--- Task data Enclosed Below ---
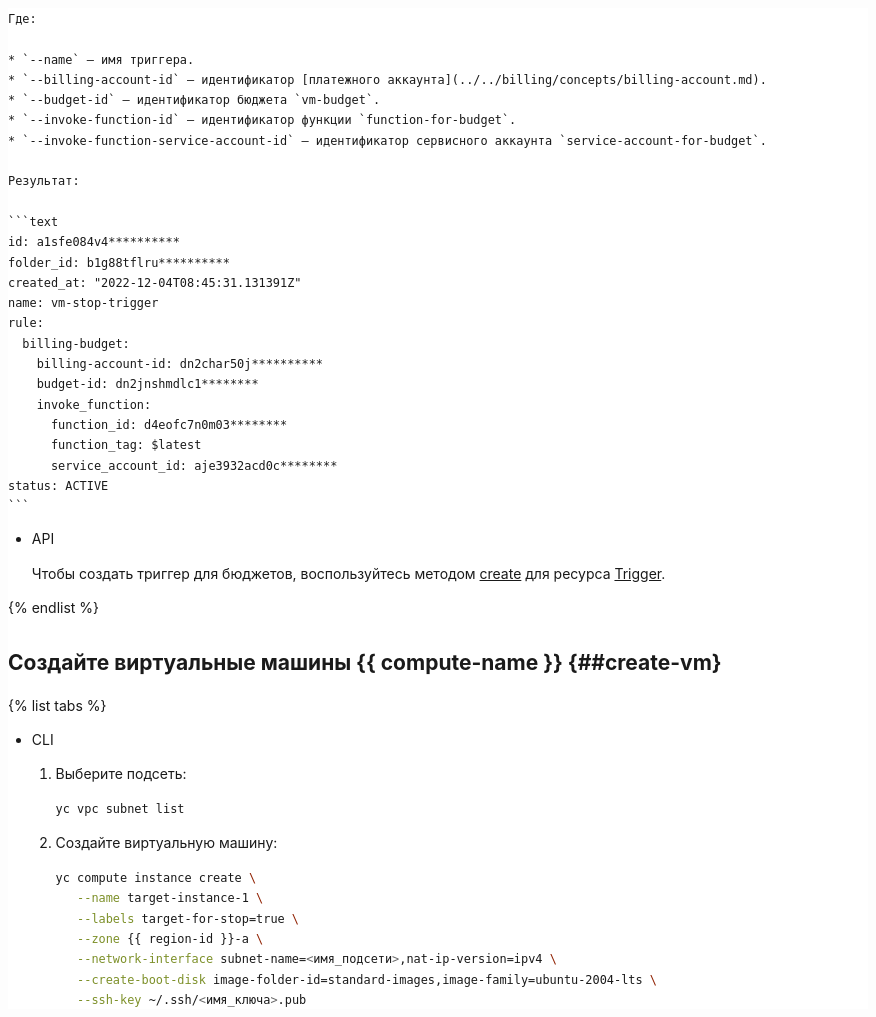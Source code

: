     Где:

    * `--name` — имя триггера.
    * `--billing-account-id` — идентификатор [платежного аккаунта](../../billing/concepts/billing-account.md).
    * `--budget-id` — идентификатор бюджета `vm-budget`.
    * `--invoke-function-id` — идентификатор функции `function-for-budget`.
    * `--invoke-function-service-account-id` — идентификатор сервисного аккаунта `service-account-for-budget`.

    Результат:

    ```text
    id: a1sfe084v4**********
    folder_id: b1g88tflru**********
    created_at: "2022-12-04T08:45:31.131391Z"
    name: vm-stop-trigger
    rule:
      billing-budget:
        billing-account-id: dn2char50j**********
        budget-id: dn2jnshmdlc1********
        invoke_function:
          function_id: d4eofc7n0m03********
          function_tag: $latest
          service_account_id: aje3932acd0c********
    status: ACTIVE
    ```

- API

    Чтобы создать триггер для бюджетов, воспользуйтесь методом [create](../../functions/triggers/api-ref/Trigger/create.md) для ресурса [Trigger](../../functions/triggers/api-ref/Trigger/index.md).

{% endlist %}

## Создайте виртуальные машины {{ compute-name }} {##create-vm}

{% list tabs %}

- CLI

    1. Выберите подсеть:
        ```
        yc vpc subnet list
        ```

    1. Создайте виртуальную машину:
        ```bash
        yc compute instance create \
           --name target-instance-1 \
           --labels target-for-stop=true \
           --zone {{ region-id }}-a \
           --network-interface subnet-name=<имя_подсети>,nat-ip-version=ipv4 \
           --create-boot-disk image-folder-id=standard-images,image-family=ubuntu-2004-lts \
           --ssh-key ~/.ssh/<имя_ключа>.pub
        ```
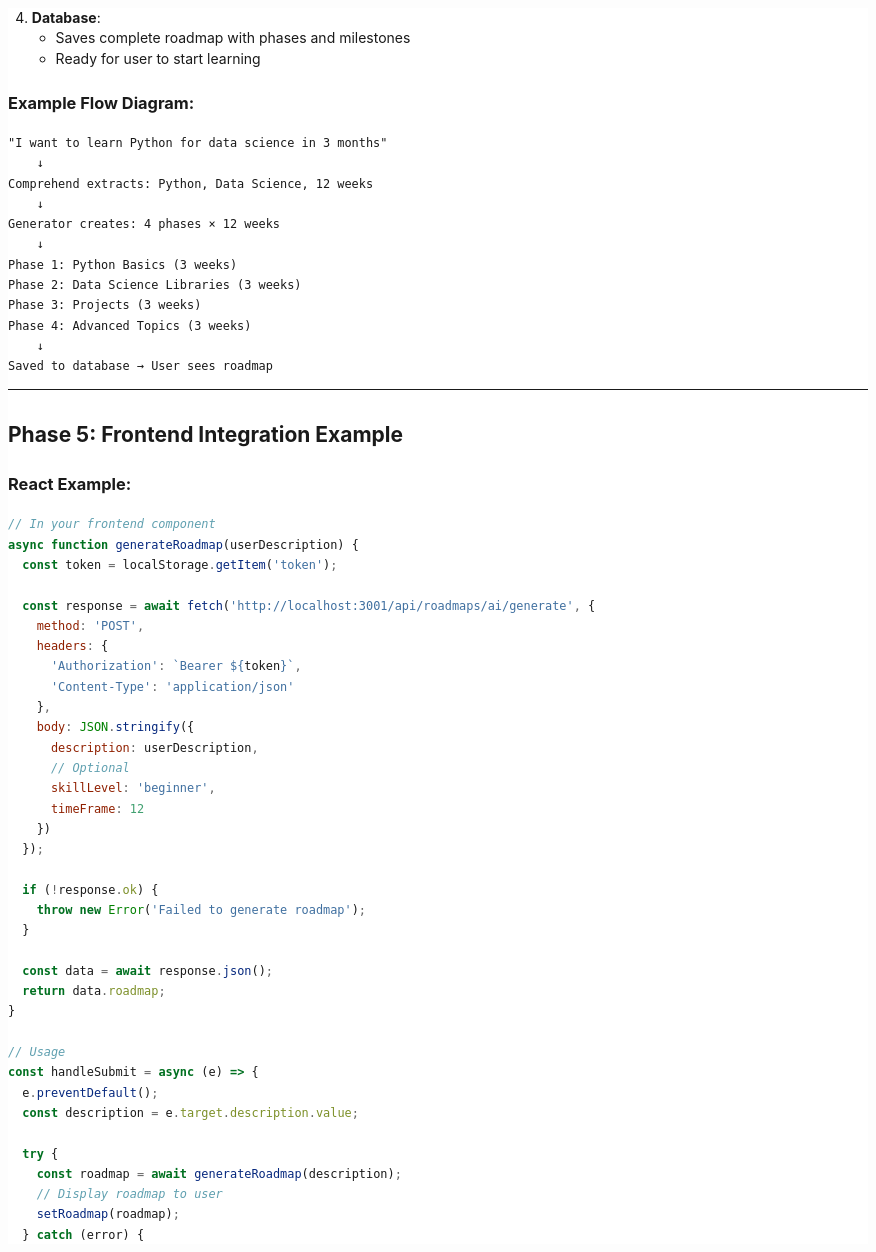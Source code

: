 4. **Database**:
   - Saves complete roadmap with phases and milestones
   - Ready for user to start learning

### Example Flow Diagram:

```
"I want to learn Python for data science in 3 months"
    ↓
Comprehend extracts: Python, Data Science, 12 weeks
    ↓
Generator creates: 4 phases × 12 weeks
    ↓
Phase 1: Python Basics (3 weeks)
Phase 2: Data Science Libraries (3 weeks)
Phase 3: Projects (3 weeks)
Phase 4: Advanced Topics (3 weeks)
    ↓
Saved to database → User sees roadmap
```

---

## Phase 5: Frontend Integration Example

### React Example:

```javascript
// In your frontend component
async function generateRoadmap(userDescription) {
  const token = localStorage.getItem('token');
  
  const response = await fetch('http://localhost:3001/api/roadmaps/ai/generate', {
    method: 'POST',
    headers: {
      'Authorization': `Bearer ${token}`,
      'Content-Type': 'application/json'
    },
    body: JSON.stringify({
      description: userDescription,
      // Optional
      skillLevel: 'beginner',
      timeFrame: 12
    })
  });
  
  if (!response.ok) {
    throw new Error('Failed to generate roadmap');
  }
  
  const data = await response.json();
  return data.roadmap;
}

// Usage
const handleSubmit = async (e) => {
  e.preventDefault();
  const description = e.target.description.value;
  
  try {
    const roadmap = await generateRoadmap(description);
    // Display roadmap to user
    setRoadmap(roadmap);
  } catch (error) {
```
--- End of Enclosed Task data ---
→ How to complete this task
Collect each line above holding the string "const".

→ Result for this exercise
  const token = localStorage.getItem('token');
  const response = await fetch('http://localhost:3001/api/roadmaps/ai/generate', {
  const data = await response.json();
const handleSubmit = async (e) => {
  const description = e.target.description.value;
    const roadmap = await generateRoadmap(description);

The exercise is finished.